Presidential hopeful Beto O’Rourke announced a climate change plan of his own Monday, calling for $5 trillion to address climate change largely funded by changes to the tax code — in other words, a tax hike paid by corporations and the wealthy.

The former Texas congressman who narrowly lost his bid to take Ted Cruz’s Senate seat in the November midterm elections pitched his 10-year plan that seeks to spur investment in clean energy and energy efficiency, and achieve net-zero greenhouse gas emissions by 2050. The plan also seeks to shore up communities that are vulnerable to the impacts of global warming.

“The greatest threat we face — which will test our country, our democracy, every single one of us — is climate change,” O’Rourke wrote in a statement published Monday. “We have one last chance to unleash the ingenuity and political will of hundreds of millions of Americans to meet this moment before it’s too late.”

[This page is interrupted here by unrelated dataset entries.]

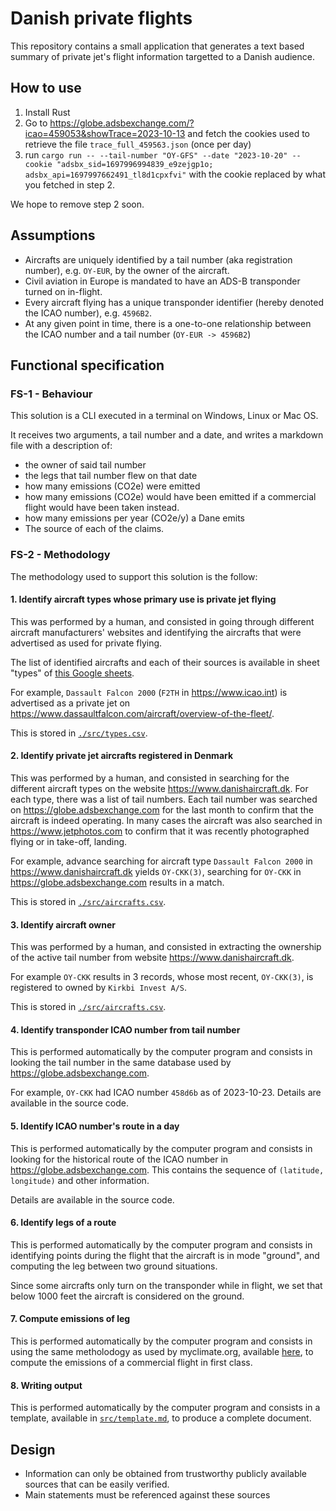 # Danish private flights
This repository contains a small application that generates a text based summary of
private jet's flight information targetted to a Danish audience.

## How to use

1. Install Rust
2. Go to https://globe.adsbexchange.com/?icao=459053&showTrace=2023-10-13 and fetch the cookies
   used to retrieve the file `trace_full_459563.json` (once per day)
3. run `cargo run -- --tail-number "OY-GFS" --date "2023-10-20" --cookie "adsbx_sid=1697996994839_e9zejgp1o; adsbx_api=1697997662491_tl8d1cpxfvi"` with the cookie
   replaced by what you fetched in step 2.

We hope to remove step 2 soon.

## Assumptions

* Aircrafts are uniquely identified by a tail number (aka registration number), e.g.
  `OY-EUR`, by the owner of the aircraft.
* Civil aviation in Europe is mandated to have an ADS-B transponder turned on in-flight.
* Every aircraft flying has a unique transponder identifier (hereby denoted the ICAO number),
  e.g. `4596B2`.
* At any given point in time, there is a one-to-one relationship between the ICAO number and a tail number (`OY-EUR -> 4596B2`)

## Functional specification

### FS-1 - Behaviour

This solution is a CLI executed in a terminal on Windows, Linux or Mac OS.

It receives two arguments, a tail number and a date, and writes a
markdown file with a description of:
* the owner of said tail number
* the legs that tail number flew on that date
* how many emissions (CO2e) were emitted
* how many emissions (CO2e) would have been emitted if a commercial flight would
  have been taken instead.
* how many emissions per year (CO2e/y) a Dane emits
* The source of each of the claims.

### FS-2 - Methodology

The methodology used to support this solution is the follow:

#### 1. Identify aircraft types whose primary use is private jet flying

This was performed by a human, and consisted in going through different aircraft
manufacturers' websites and identifying the aircrafts that were advertised as used
for private flying.

The list of identified aircrafts and each of their sources is available in sheet "types"
of [this Google sheets](https://docs.google.com/spreadsheets/d/1PYmza1xpbiAYlXscP9e2CciYuAIX5VRLcJnjNMKYRRE/edit#gid=0).

For example, `Dassault Falcon 2000` (`F2TH` in https://www.icao.int) is advertised as a
private jet on https://www.dassaultfalcon.com/aircraft/overview-of-the-fleet/.

This is stored in [`./src/types.csv`](./src/types.csv).

#### 2. Identify private jet aircrafts registered in Denmark

This was performed by a human, and consisted in searching for the different aircraft
types on the website https://www.danishaircraft.dk. For each type, there was a list
of tail numbers. Each tail number was searched on https://globe.adsbexchange.com for
the last month to confirm that the aircraft is indeed operating. In many cases the aircraft
was also searched in https://www.jetphotos.com to confirm that it was recently
photographed flying or in take-off, landing.

For example, advance searching for aircraft type `Dassault Falcon 2000` in
https://www.danishaircraft.dk yields `OY-CKK(3)`, searching for `OY-CKK` in 
https://globe.adsbexchange.com results in a match.

This is stored in [`./src/aircrafts.csv`](./src/aircrafts.csv).

#### 3. Identify aircraft owner

This was performed by a human, and consisted in extracting the ownership of the active
tail number from website https://www.danishaircraft.dk.

For example `OY-CKK` results in 3 records, whose most recent, `OY-CKK(3)`, is registered
to owned by `Kirkbi Invest A/S`.

This is stored in [`./src/aircrafts.csv`](./src/aircrafts.csv).

#### 4. Identify transponder ICAO number from tail number

This is performed automatically by the computer program and consists
in looking the tail number in the same database used by https://globe.adsbexchange.com.

For example, `OY-CKK` had ICAO number `458d6b` as of 2023-10-23.
Details are available in the source code.

#### 5. Identify ICAO number's route in a day

This is performed automatically by the computer program and consists in looking for
the historical route of the ICAO number in https://globe.adsbexchange.com.
This contains the sequence of `(latitude, longitude)` and other information.

Details are available in the source code.

#### 6. Identify legs of a route

This is performed automatically by the computer program and consists in identifying
points during the flight that the aircraft is in mode "ground", and computing the leg
between two ground situations.

Since some aircrafts only turn on the transponder while in flight, we set that below 1000 feet
the aircraft is considered on the ground.

#### 7. Compute emissions of leg

This is performed automatically by the computer program and consists in using the same
metholodogy as used by myclimate.org, available [here](https://www.myclimate.org/en/information/about-myclimate/downloads/flight-emission-calculator/), to compute the emissions of a commercial
flight in first class.

#### 8. Writing output

This is performed automatically by the computer program and consists in a template, available
in [`src/template.md`](./src/template.md), to produce a complete document.

## Design

* Information can only be obtained from trustworthy publicly available sources that can
be easily verified.
* Main statements must be referenced against these sources
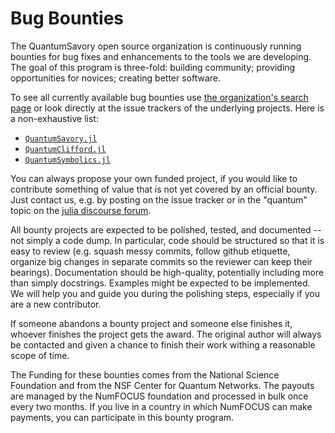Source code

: # Bug Bounties

The QuantumSavory open source organization is continuously running bounties for bug fixes and enhancements to the tools we are developing. 
The goal of this program is three-fold: building community; providing opportunities for novices; creating better software.

To see all currently available bug bounties use [the organization's search page](https://github.com/search?q=org%3AQuantumSavory+label%3A%22bug+bounty%22&type=issues) or look directly at the issue trackers of the underlying projects. Here is a non-exhaustive list:

- [`QuantumSavory.jl`](https://github.com/QuantumSavory/QuantumSavory.jl/issues?q=is%3Aissue+is%3Aopen+label%3A%22bug+bounty%22)
- [`QuantumClifford.jl`](https://github.com/QuantumSavory/QuantumClifford.jl/issues?q=is%3Aissue+is%3Aopen+label%3A%22bug+bounty%22)
- [`QuantumSymbolics.jl`](https://github.com/QuantumSavory/QuantumSymbolics.jl/issues?q=is%3Aissue+is%3Aopen+label%3A%22bug+bounty%22)

You can always propose your own funded project, if you would like to contribute something of value that is not yet covered by an official bounty. Just contact us, e.g. by posting on the issue tracker or in the "quantum" topic on the [julia discourse forum](https://discourse.julialang.org/).

All bounty projects are expected to be polished, tested, and documented -- not simply a code dump. In particular, code should be structured so that it is easy to review (e.g. squash messy commits, follow github etiquette, organize big changes in separate commits so the reviewer can keep their bearings). Documentation should be high-quality, potentially including more than simply docstrings. Examples might be expected to be implemented. We will help you and guide you during the polishing steps, especially if you are a new contributor.

If someone abandons a bounty project and someone else finishes it, whoever finishes the project gets the award. The original author will always be contacted and given a chance to finish their work withing a reasonable scope of time.

The Funding for these bounties comes from the National Science Foundation and from the NSF Center for Quantum Networks.
The payouts are managed by the NumFOCUS foundation and processed in bulk once every two months.
If you live in a country in which NumFOCUS can make payments, you can participate in this bounty program.
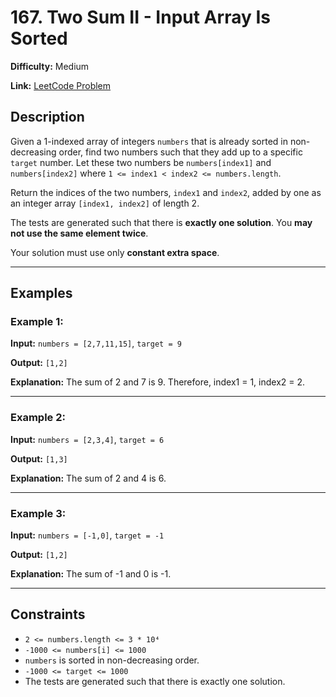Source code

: # 167. Two Sum II - Input Array Is Sorted

**Difficulty:** Medium

**Link:** [LeetCode Problem](https://leetcode.com/problems/two-sum-ii-input-array-is-sorted/)

## Description

Given a 1-indexed array of integers `numbers` that is already sorted in non-decreasing order, find two numbers such that they add up to a specific `target` number. Let these two numbers be `numbers[index1]` and `numbers[index2]` where `1 <= index1 < index2 <= numbers.length`.

Return the indices of the two numbers, `index1` and `index2`, added by one as an integer array `[index1, index2]` of length 2.

The tests are generated such that there is **exactly one solution**.
You **may not use the same element twice**.

Your solution must use only **constant extra space**.

---

## Examples

### Example 1:

**Input:**
`numbers = [2,7,11,15]`, `target = 9`

**Output:**
`[1,2]`

**Explanation:** The sum of 2 and 7 is 9. Therefore, index1 = 1, index2 = 2.

---

### Example 2:

**Input:**
`numbers = [2,3,4]`, `target = 6`

**Output:**
`[1,3]`

**Explanation:** The sum of 2 and 4 is 6.

---

### Example 3:

**Input:**
`numbers = [-1,0]`, `target = -1`

**Output:**
`[1,2]`

**Explanation:** The sum of -1 and 0 is -1.

---

## Constraints

- `2 <= numbers.length <= 3 * 10⁴`
- `-1000 <= numbers[i] <= 1000`
- `numbers` is sorted in non-decreasing order.
- `-1000 <= target <= 1000`
- The tests are generated such that there is exactly one solution.
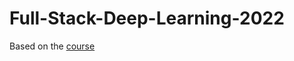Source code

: # Full-Stack-Deep-Learning-2022

Based on the [course](https://fullstackdeeplearning.com/course/2022/)
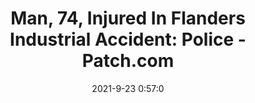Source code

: ---
"title": "Man, 74, Injured In Flanders Industrial Accident: Police - Patch.com"
"date": "2021-9-23 0:57:0"
"feed_name": "GOOGLENEWSINDUSTRIAL"
"feed_website": "https://news.google.com/search?q=industrial%2Bincident&hl=en-US&gl=US&ceid=US:en"
"feed_rss": "https://news.google.com/rss/search?q=industrial%2Bincident&hl=en-US&gl=US&ceid=US:en"
"link": "https://patch.com/new-york/southampton/man-74-injured-flanders-industrial-accident-police"
"source": "{'href': 'https://patch.com', 'title': 'Patch.com'}"
"file": "_posts/2021-1-1-40054e34b510695f3f76383e89a8a636bffa7f7d.md"
"accident": "1"
"drilling": "0"
"dead": "0"
"injured": "0"
"arrested": "0"
"where": "unknown site"
"place": "unknown place"
---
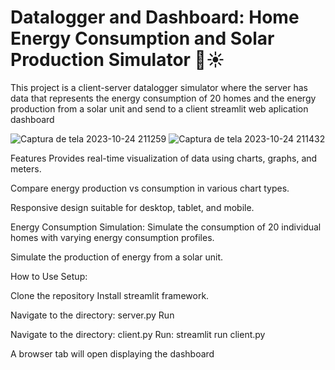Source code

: # Datalogger and Dashboard: Home Energy Consumption and Solar Production Simulator 🏡☀️
This project is a client-server datalogger simulator where the server has data that represents the energy consumption of 20 homes and the energy production from a solar unit and send to a client streamlit web aplication dashboard

![Captura de tela 2023-10-24 211259](https://github.com/HorleyAS/streamlit-dashboard-and-datalogger/assets/62552802/e3a96ae3-0482-4d53-8ea5-5a378f42a293)
![Captura de tela 2023-10-24 211432](https://github.com/HorleyAS/streamlit-dashboard-and-datalogger/assets/62552802/6e722797-4c8c-4d34-9e8b-ee0e42c9b761)

Features
Provides real-time visualization of data using charts, graphs, and meters.

Compare energy production vs consumption in various chart types.

Responsive design suitable for desktop, tablet, and mobile.

Energy Consumption Simulation: Simulate the consumption of 20 individual homes with varying energy consumption profiles.

Simulate the production of energy from a solar unit.

How to Use
Setup:

Clone the repository
Install streamlit framework.

Navigate to the directory: server.py
Run

Navigate to the directory: client.py
Run: streamlit run client.py

A browser tab will open displaying the dashboard


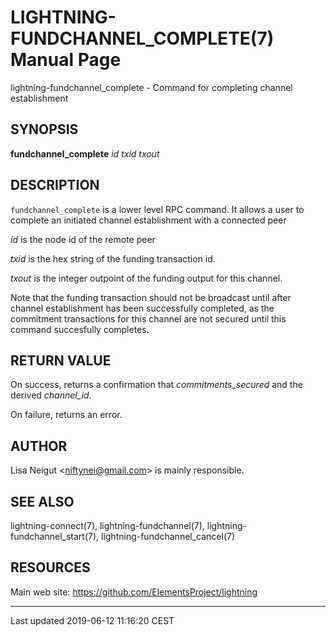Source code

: LIGHTNING-FUNDCHANNEL\_COMPLETE(7) Manual Page
==============================================
lightning-fundchannel\_complete - Command for completing channel
establishment

SYNOPSIS
--------

**fundchannel\_complete** *id* *txid* *txout*

DESCRIPTION
-----------

`fundchannel_complete` is a lower level RPC command. It allows a user to
complete an initiated channel establishment with a connected peer

*id* is the node id of the remote peer

*txid* is the hex string of the funding transaction id.

*txout* is the integer outpoint of the funding output for this channel.

Note that the funding transaction should not be broadcast until after
channel establishment has been successfully completed, as the commitment
transactions for this channel are not secured until this command
succesfully completes.

RETURN VALUE
------------

On success, returns a confirmation that *commitments\_secured* and the
derived *channel\_id*.

On failure, returns an error.

AUTHOR
------

Lisa Neigut <<niftynei@gmail.com>> is mainly responsible.

SEE ALSO
--------

lightning-connect(7), lightning-fundchannel(7),
lightning-fundchannel\_start(7), lightning-fundchannel\_cancel(7)

RESOURCES
---------

Main web site: <https://github.com/ElementsProject/lightning>

------------------------------------------------------------------------

Last updated 2019-06-12 11:16:20 CEST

O’Rourke is of course just the latest Democrat to introduce a massive climate change plan. Freshman Rep. Alexandria Ocasio-Cortez recently released her Green New Deal, and some of O’Rourke’s plan pieces dovetail with it. Though, O’Rourke’s plan is different in that the government and taxpayers don’t fund the entire thing.

O’Rourke’s plan seeks to leverage an initial government investment in order to spark private spending, while Ocasio-Cortez’s plan basically says the Fed should just print more money to pay for the estimated $51 trillion to $93 trillion Green New Deal price tag.

The first bill O’Rourke would send to Congress is a $1.5 trillion investment in infrastructure, innovation and communities. The bill would change the tax code to “ensure that corporations and the wealthiest among us pay their fair share” and end billions of dollars in tax breaks for fossil fuel companies.

The bill would include $600 billion in tax credits and direct investments in infrastructure O’Rourke says will mobilize $4 trillion in additional capital spending. His campaign says it will break down to about $1 trillion in spending, accelerating the development of new energy efficient and alternative power technologies that slash emissions. Another $3 trillion would be underpinned by institutions like the Rural Utility Service and a new finance authority.

The bill also would allocate $250 billion to encourage private investment in R&D and climate science. Another $650 billion investment would spur $1.2 trillion in grants for housing, transportation, public health, job training and more benefits for those “on the front-lines of a changing climate and those disrupted by the forces of an economy in transition.”

O’Rourke also said he would sign a number of executive orders reversing Donald Trump policies, including re-instating the United States in the Paris climate agreement. Trump, a climate change skeptic, pulled the U.S. out of the agreement to reduce carbon dioxide emissions.